Country Music Hall of Fame 2016 Inductees

 

The Country Music Association have announced that Charlie Daniels, Fred Foster, and Randy Travis will become the newest members of the Country Music Hall of Fame in 2016. Charlie Daniels will be inducted in the ‘Veterans Era Artist’ category, while Randy Travis will be inducted in the ‘Modern Era Artist’ category. Fred Foster will be inducted in the ‘Non-Performer’ category, which is awarded every third year in a rotation with the ‘Recording and/or Touring Musician Active Prior to 1980’ and ‘Songwriter’ categories. These three will increase membership in the coveted Country Music Hall of Fame from 127 to 130 members. It is the first time that all of the inductees hail from the same state (North Carolina) since 1985.
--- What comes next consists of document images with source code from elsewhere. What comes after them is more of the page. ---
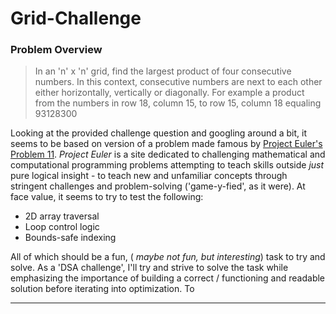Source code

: # Grid-Challenge
### Problem Overview 

>In an 'n' x 'n' grid, find the largest product of four consecutive numbers. In this context, consecutive numbers are 
> next to each other either horizontally, vertically or diagonally. For example a product from the numbers in row 18, 
> column 15, to row 15, column 18 equaling 93128300 

Looking at the provided challenge question and googling around a bit, it seems to be based on version of a problem made 
famous by [Project Euler's Problem 11](https://projecteuler.net/problem=11). <i>Project Euler</i> is a site dedicated to 
challenging mathematical and computational programming problems attempting to teach skills outside <i>just</i> pure
logical insight - to teach new and unfamiliar concepts through stringent challenges and problem-solving ('game-y-fied', 
as it were). At face value, it seems to try to test the following:

* 2D array traversal 
* Loop control logic 
* Bounds-safe indexing

All of which should be a fun, ( <i>maybe not fun, but interesting</i>) task to try and solve. As a 'DSA challenge', I'll 
try and strive to solve the task while emphasizing the importance of building a correct / functioning and readable 
solution before iterating into optimization. To 

----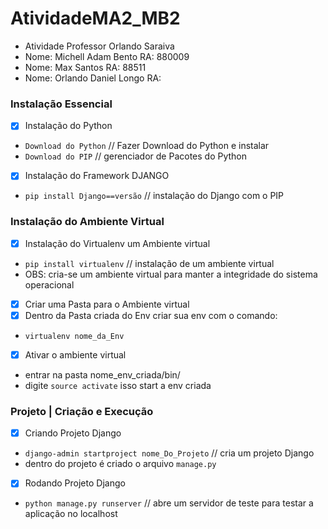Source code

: # AtividadeMA2_MB2

- Atividade Professor Orlando Saraiva
- Nome: Michell Adam Bento     RA: 880009
- Nome: Max Santos             RA: 88511
- Nome: Orlando Daniel Longo   RA: 

### Instalação Essencial

- [x] Instalação do Python
- `Download do Python` // Fazer Download do Python e instalar
- `Download do PIP` // gerenciador de Pacotes do Python

- [x] Instalação do Framework DJANGO
- `pip install Django==versão` // instalação do Django com o PIP

### Instalação do Ambiente Virtual

- [x] Instalação do Virtualenv um Ambiente virtual
- `pip install virtualenv` // instalação de um ambiente virtual
- OBS: cria-se um ambiente virtual para manter a integridade do sistema operacional

- [X] Criar uma Pasta para o Ambiente virtual
- [X] Dentro da Pasta criada do Env criar sua env com o comando:
- `virtualenv nome_da_Env`

- [x] Ativar o ambiente virtual 
- entrar na pasta nome_env_criada/bin/
- digite `source activate` isso start a env criada

### Projeto | Criação e Execução
- [x] Criando Projeto Django
- `django-admin startproject nome_Do_Projeto` // cria um projeto Django
- dentro do projeto é criado o arquivo `manage.py`

- [x] Rodando Projeto Django
- `python manage.py runserver` // abre um servidor de teste para testar a aplicação no localhost
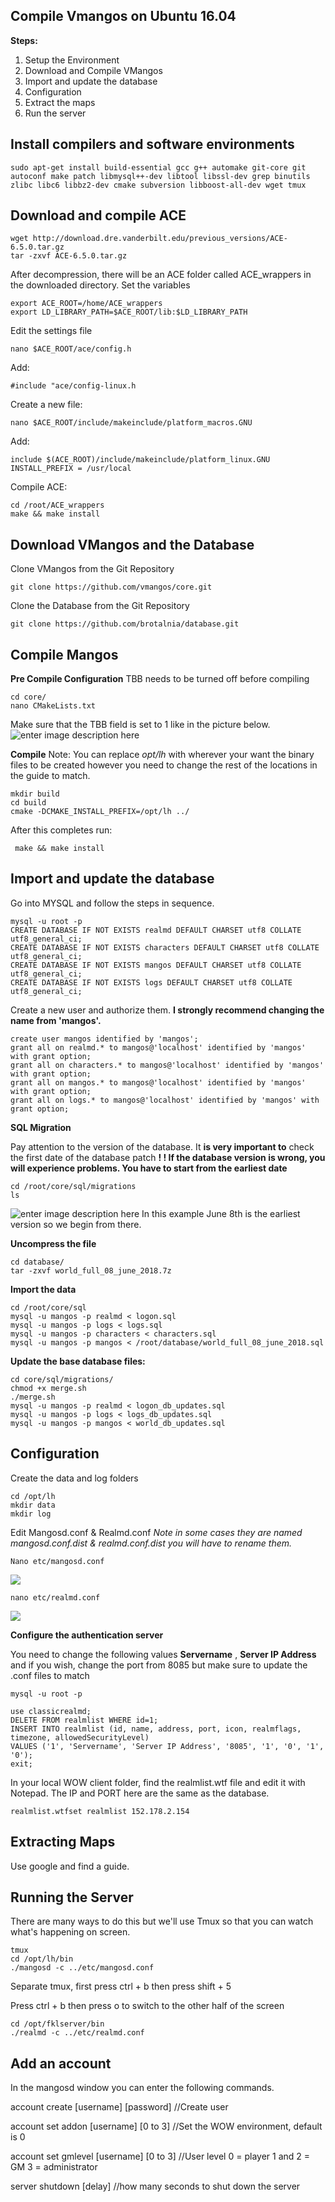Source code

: ## **Compile Vmangos on Ubuntu 16.04**

**Steps:**


 1. Setup the Environment
 2. Download and Compile VMangos
 3. Import and update the database
 4. Configuration
 5. Extract the maps
 6. Run the server

## Install compilers and software environments

    sudo apt-get install build-essential gcc g++ automake git-core git autoconf make patch libmysql++-dev libtool libssl-dev grep binutils zlibc libc6 libbz2-dev cmake subversion libboost-all-dev wget tmux



## Download and compile ACE

    wget http://download.dre.vanderbilt.edu/previous_versions/ACE-6.5.0.tar.gz
    tar -zxvf ACE-6.5.0.tar.gz
    
After decompression, there will be an ACE folder called ACE_wrappers in the downloaded directory.
Set the variables

    export ACE_ROOT=/home/ACE_wrappers
    export LD_LIBRARY_PATH=$ACE_ROOT/lib:$LD_LIBRARY_PATH
Edit the settings file

    nano $ACE_ROOT/ace/config.h

Add:

    #include "ace/config-linux.h
Create a new file:

    nano $ACE_ROOT/include/makeinclude/platform_macros.GNU
Add:

    include $(ACE_ROOT)/include/makeinclude/platform_linux.GNU
    INSTALL_PREFIX = /usr/local

Compile ACE:

    cd /root/ACE_wrappers 
    make && make install

## Download VMangos and the Database

Clone VMangos from the Git Repository

    git clone https://github.com/vmangos/core.git
    
Clone the Database from the Git Repository

    git clone https://github.com/brotalnia/database.git

## Compile Mangos

**Pre Compile Configuration**
TBB needs to be turned off before compiling 

    cd core/
    nano CMakeLists.txt

Make sure that the TBB field is set to 1 like in the picture below.
![enter image description here](https://fx.fklds.com/wp-content/uploads/2018/12/1aaf76c402f520.jpg)

**Compile**
Note: You can replace *opt/lh* with wherever your want the binary files to be created however you need to change the rest of the locations in the guide to match.

    mkdir build
    cd build
    cmake -DCMAKE_INSTALL_PREFIX=/opt/lh ../
After this completes run:
   
     make && make install

## Import and update the database

Go into MYSQL and follow the steps in sequence.

    mysql -u root -p
    CREATE DATABASE IF NOT EXISTS realmd DEFAULT CHARSET utf8 COLLATE utf8_general_ci;
    CREATE DATABASE IF NOT EXISTS characters DEFAULT CHARSET utf8 COLLATE utf8_general_ci;
    CREATE DATABASE IF NOT EXISTS mangos DEFAULT CHARSET utf8 COLLATE utf8_general_ci;
    CREATE DATABASE IF NOT EXISTS logs DEFAULT CHARSET utf8 COLLATE utf8_general_ci;
    
Create a new user and authorize them. **I strongly recommend changing the name from 'mangos'.**

    create user mangos identified by 'mangos';
    grant all on realmd.* to mangos@'localhost' identified by 'mangos' with grant option; 
    grant all on characters.* to mangos@'localhost' identified by 'mangos' with grant option; 
    grant all on mangos.* to mangos@'localhost' identified by 'mangos' with grant option; 
    grant all on logs.* to mangos@'localhost' identified by 'mangos' with grant option;

**SQL Migration**

Pay attention to the version of the database. It **is very important to** check the first date of the database patch **! ! If the database version is wrong, you will experience problems. You have to start from the earliest date**

    cd /root/core/sql/migrations
    ls

![enter image description here](https://fx.fklds.com/wp-content/uploads/2018/12/1a3bfe50621c5c.jpg)
In this example June 8th is the earliest version so we begin from there.

**Uncompress the file**

    cd database/
    tar -zxvf world_full_08_june_2018.7z

**Import the data**

    cd /root/core/sql
    mysql -u mangos -p realmd < logon.sql
    mysql -u mangos -p logs < logs.sql
    mysql -u mangos -p characters < characters.sql
    mysql -u mangos -p mangos < /root/database/world_full_08_june_2018.sql


**Update the base database files:**

    cd core/sql/migrations/
    chmod +x merge.sh
    ./merge.sh
    mysql -u mangos -p realmd < logon_db_updates.sql
    mysql -u mangos -p logs < logs_db_updates.sql
    mysql -u mangos -p mangos < world_db_updates.sql

## Configuration

Create the data and log folders

    cd /opt/lh
    mkdir data
    mkdir log

Edit Mangosd.conf & Realmd.conf
*Note in some cases they are named mangosd.conf.dist & realmd.conf.dist you will have to rename them.*

    Nano etc/mangosd.conf
![
](https://fx.fklds.com/wp-content/uploads/2018/12/13ac569b05ff2e.jpg)

    nano etc/realmd.conf
![
](https://fx.fklds.com/wp-content/uploads/2018/12/18de26ff0a25bc.jpg)


**Configure the authentication server**

You need to change the following values
**Servername** , **Server IP Address** and if you wish, change the port from 8085 but make sure to update the .conf files to match

    mysql -u root -p
    
    use classicrealmd;
    DELETE FROM realmlist WHERE id=1;
    INSERT INTO realmlist (id, name, address, port, icon, realmflags, timezone, allowedSecurityLevel)
    VALUES ('1', 'Servername', 'Server IP Address', '8085', '1', '0', '1', '0');
    exit;

In your local WOW client folder, find the realmlist.wtf file and edit it with Notepad. The IP and PORT here are the same as the database.

    realmlist.wtfset realmlist 152.178.2.154

## Extracting Maps

Use google and find a guide.

## Running the Server

There are many ways to do this but we'll use Tmux so that you can watch what's happening on screen.

    tmux
    cd /opt/lh/bin
    ./mangosd -c ../etc/mangosd.conf

Separate tmux, first press ctrl + b then press shift + 5

Press ctrl + b then press o to switch to the other half of the screen

    cd /opt/fklserver/bin
    ./realmd -c ../etc/realmd.conf

## Add an account

In the mangosd window you can enter the following commands.

account create [username] [password]    //Create user

account set addon [username] [0 to 3]   //Set the WOW environment, default is 0

account set gmlevel [username] [0 to 3]  //User level 0 = player 1 and 2 = GM 3 = administrator

server shutdown [delay]                  //how many seconds to shut down the server

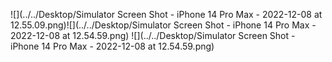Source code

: ![](../../Desktop/Simulator Screen Shot - iPhone 14 Pro Max - 2022-12-08 at 12.55.09.png)![](../../Desktop/Simulator Screen Shot - iPhone 14 Pro Max - 2022-12-08 at 12.54.59.png)
![](../../Desktop/Simulator Screen Shot - iPhone 14 Pro Max - 2022-12-08 at 12.54.59.png)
As always when new members to the Hall of Fame are announced, there are always complaints and criticism about those performers, musicians and executives that have been overlooked. Some years ago the CMA did a ‘catch-up’ with multiple inductees in one year, but despite that, there are still literally dozens of valid names that should have been added to the Hall of Fame. I’m not going to list them here, as there’s just too many of them, but I will mention just a couple that have close connections to the UK—namely Slim Whitman and George Hamilton IV. Perhaps it’s because, in the eyes of Nashville’s industry people, who help choose the inductees, these two didn’t have such a high Stateside profile as some of other people in the Hall of Fame. Yet, for years, these same industry folk, guided by the CMA officers, make country music more popular in the international market. This year, with the way that country music has made massive inroads in the UK, would have been the ideal time to recognise two pioneering international acts, both sadly no longer with us.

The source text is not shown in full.